Numerical methods such as the Finite Element Method (FEM) have been successfully adapted to utilize the computational power of GPU accelerators. However, much of the effort around applying FEM to GPU's has been focused on high-order FEM due to higher arithmetic intensity and order of accuracy. For applications such as the simulation of subsurface processes, high levels of heterogeneity results in high-resolution grids characterized by highly discontinuous (cell-wise) material property fields. Moreover, due to the significant uncertainties in the characterization of the domain of interest, e.g. geologic reservoirs, the benefits of high order accuracy are reduced, and low-order methods are typically employed. In this study, we present a strategy for implementing highly performant low-order matrix-free FEM operator kernels in the context of the conjugate gradient (CG) method. Performance results of matrix-free Laplace and isotropic elasticity operator kernels are presented and are shown to compare favorably to matrix-based SpMV operators on V100, A100, and MI250X GPUs.

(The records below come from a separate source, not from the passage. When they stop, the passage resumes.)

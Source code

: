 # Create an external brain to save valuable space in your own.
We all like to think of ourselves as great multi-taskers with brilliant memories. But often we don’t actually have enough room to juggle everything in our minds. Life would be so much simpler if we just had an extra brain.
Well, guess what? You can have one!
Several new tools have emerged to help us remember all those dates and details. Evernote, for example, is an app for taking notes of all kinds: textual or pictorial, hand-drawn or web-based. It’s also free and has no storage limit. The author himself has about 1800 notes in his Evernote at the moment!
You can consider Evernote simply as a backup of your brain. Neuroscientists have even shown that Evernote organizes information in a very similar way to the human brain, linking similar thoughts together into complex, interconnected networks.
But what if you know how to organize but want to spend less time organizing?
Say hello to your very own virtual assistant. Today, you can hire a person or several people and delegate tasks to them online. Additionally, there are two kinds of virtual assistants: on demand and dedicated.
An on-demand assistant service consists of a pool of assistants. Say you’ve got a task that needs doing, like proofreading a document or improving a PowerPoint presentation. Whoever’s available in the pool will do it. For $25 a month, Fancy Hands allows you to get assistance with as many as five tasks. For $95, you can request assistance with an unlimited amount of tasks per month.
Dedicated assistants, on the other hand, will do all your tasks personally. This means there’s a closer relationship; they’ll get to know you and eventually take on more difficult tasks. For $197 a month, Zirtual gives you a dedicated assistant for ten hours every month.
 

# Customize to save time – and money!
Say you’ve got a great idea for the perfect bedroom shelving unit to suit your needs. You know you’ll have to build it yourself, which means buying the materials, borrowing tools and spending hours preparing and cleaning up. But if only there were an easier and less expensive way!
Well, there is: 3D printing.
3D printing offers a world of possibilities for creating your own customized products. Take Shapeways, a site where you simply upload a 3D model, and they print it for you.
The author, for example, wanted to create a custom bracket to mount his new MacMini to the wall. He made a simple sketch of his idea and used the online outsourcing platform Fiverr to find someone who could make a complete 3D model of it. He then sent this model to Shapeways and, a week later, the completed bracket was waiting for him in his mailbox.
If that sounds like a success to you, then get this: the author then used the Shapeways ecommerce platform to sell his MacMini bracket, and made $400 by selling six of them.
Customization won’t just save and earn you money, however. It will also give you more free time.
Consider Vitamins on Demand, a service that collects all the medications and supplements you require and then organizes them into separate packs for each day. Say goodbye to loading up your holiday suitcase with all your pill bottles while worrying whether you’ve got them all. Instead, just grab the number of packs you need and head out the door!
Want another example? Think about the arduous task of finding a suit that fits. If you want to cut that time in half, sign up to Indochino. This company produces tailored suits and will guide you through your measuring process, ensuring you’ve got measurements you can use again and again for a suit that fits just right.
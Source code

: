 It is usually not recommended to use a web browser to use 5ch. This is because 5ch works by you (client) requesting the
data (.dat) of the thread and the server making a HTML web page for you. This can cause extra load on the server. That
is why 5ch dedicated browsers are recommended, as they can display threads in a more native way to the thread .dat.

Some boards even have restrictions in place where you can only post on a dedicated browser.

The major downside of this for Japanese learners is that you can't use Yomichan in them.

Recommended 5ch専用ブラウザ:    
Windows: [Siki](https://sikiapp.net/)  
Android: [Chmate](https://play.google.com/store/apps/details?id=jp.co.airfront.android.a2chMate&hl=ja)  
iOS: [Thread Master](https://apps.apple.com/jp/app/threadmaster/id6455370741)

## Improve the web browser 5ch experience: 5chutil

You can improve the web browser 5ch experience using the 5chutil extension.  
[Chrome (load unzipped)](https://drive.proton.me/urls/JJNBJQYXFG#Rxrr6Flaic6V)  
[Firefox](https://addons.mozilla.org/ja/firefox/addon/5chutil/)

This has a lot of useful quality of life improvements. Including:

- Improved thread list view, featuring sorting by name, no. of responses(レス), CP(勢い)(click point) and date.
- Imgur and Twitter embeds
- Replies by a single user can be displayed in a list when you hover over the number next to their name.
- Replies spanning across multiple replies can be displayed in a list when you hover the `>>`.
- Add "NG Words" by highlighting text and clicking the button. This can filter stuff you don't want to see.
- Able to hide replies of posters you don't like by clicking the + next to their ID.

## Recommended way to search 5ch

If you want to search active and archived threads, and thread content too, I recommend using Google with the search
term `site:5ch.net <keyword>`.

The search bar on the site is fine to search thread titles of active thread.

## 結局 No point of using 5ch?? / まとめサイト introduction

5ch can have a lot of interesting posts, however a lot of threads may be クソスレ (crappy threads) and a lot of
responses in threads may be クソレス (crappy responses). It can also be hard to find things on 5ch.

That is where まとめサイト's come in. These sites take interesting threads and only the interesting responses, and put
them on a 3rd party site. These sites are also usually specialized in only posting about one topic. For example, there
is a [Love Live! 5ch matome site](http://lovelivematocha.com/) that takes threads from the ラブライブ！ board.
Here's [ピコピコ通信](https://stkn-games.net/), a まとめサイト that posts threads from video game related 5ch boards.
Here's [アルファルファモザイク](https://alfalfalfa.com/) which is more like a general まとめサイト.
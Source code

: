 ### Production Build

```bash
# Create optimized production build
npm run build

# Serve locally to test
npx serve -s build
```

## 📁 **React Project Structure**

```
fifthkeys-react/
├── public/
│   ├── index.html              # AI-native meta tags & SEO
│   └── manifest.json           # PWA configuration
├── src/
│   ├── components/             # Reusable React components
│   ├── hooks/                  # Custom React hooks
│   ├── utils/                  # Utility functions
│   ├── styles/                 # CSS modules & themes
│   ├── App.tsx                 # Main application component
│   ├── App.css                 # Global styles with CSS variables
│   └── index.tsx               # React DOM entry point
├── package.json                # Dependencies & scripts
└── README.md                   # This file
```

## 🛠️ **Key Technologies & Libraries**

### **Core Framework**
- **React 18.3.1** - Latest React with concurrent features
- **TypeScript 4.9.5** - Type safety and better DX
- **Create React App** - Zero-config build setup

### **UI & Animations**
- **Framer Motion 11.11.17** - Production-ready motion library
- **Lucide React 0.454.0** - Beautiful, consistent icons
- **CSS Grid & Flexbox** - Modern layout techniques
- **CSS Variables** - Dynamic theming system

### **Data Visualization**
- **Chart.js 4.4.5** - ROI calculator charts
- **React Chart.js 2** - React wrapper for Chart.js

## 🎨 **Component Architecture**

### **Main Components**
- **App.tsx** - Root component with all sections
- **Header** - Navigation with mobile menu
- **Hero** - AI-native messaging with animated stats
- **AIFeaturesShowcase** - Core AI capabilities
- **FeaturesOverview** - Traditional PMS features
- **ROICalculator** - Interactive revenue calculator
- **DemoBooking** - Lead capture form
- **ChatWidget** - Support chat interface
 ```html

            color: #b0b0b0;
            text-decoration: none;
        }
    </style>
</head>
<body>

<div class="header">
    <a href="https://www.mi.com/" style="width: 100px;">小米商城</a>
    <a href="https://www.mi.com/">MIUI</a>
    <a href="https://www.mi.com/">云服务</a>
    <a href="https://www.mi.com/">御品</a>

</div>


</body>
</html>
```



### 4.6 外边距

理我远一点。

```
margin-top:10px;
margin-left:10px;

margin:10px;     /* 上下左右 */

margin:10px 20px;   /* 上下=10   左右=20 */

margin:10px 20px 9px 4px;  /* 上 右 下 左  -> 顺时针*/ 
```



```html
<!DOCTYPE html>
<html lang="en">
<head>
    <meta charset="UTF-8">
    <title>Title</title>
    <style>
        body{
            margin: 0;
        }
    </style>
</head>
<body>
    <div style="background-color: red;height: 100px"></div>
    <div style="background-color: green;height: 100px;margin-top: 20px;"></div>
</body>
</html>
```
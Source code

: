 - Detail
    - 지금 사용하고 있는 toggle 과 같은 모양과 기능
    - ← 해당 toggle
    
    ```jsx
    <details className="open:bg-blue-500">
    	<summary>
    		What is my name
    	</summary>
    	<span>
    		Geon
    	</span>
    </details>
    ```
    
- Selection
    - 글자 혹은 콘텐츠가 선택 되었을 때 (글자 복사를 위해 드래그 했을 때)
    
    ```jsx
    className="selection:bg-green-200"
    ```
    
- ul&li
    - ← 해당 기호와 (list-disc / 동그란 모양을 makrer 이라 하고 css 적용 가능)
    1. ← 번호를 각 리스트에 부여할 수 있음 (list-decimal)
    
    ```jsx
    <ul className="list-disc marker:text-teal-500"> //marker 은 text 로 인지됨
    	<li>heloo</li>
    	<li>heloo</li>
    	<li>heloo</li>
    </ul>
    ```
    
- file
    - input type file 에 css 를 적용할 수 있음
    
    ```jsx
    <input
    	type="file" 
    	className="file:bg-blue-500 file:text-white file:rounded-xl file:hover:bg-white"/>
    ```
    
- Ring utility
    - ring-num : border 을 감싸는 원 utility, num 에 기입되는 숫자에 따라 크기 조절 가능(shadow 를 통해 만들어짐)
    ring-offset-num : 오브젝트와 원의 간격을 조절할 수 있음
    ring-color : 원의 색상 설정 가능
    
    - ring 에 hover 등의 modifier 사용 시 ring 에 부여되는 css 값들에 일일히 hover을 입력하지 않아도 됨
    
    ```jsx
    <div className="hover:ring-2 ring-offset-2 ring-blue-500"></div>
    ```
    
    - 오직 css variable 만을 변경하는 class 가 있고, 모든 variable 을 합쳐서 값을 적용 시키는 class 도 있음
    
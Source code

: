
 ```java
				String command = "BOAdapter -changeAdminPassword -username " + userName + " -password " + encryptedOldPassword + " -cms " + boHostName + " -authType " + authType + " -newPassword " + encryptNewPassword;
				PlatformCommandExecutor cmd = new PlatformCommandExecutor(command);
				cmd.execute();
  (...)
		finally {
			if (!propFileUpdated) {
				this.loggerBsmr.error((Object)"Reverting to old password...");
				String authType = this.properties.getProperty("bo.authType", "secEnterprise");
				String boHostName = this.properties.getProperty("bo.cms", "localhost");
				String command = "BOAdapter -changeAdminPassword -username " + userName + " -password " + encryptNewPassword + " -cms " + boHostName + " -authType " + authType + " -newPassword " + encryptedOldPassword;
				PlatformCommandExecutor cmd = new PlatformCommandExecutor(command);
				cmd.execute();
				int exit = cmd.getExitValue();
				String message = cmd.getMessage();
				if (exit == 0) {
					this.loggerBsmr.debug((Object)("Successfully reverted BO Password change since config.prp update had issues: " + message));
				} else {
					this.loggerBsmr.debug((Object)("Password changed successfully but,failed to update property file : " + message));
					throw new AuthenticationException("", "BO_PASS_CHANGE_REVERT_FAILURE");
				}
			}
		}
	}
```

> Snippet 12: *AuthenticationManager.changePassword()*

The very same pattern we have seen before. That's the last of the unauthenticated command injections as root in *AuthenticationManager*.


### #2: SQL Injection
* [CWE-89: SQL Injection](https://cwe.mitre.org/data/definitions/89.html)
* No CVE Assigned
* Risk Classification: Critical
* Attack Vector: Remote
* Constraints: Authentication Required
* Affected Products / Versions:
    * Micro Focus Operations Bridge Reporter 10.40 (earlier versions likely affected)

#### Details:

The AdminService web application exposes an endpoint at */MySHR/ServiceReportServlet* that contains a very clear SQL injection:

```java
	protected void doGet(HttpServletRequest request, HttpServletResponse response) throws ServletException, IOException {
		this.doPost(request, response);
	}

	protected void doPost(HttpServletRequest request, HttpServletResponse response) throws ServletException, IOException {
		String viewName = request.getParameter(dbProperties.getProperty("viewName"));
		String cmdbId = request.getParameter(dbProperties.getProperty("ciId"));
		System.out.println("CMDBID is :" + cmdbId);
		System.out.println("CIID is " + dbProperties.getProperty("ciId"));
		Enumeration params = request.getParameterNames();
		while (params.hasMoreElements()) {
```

翻译：数值方法（如有限元法）已成功适配以利用 GPU 加速器的计算能力。然而，将有限元法应用于 GPU 的研究工作大多集中于高阶有限元，因其具有更高的算术强度和精度阶数。对于诸如地下过程模拟等应用场景，高度的非均匀性会导致高分辨率网格中呈现高度间断（单元级）的材料属性场。此外，由于目标区域（例如地质储层）表征存在显著不确定性，高阶精度的优势有所降低，因此通常采用低阶方法。在本研究中，我们提出了一种在共轭梯度法框架下实现高性能低阶无矩阵有限元算子核心的策略。本文展示了无矩阵拉普拉斯算子和各向同性弹性算子的性能结果，结果表明，在 V100、A100 和 MI250X GPU 上，其性能优于基于矩阵的 SpMV 算子。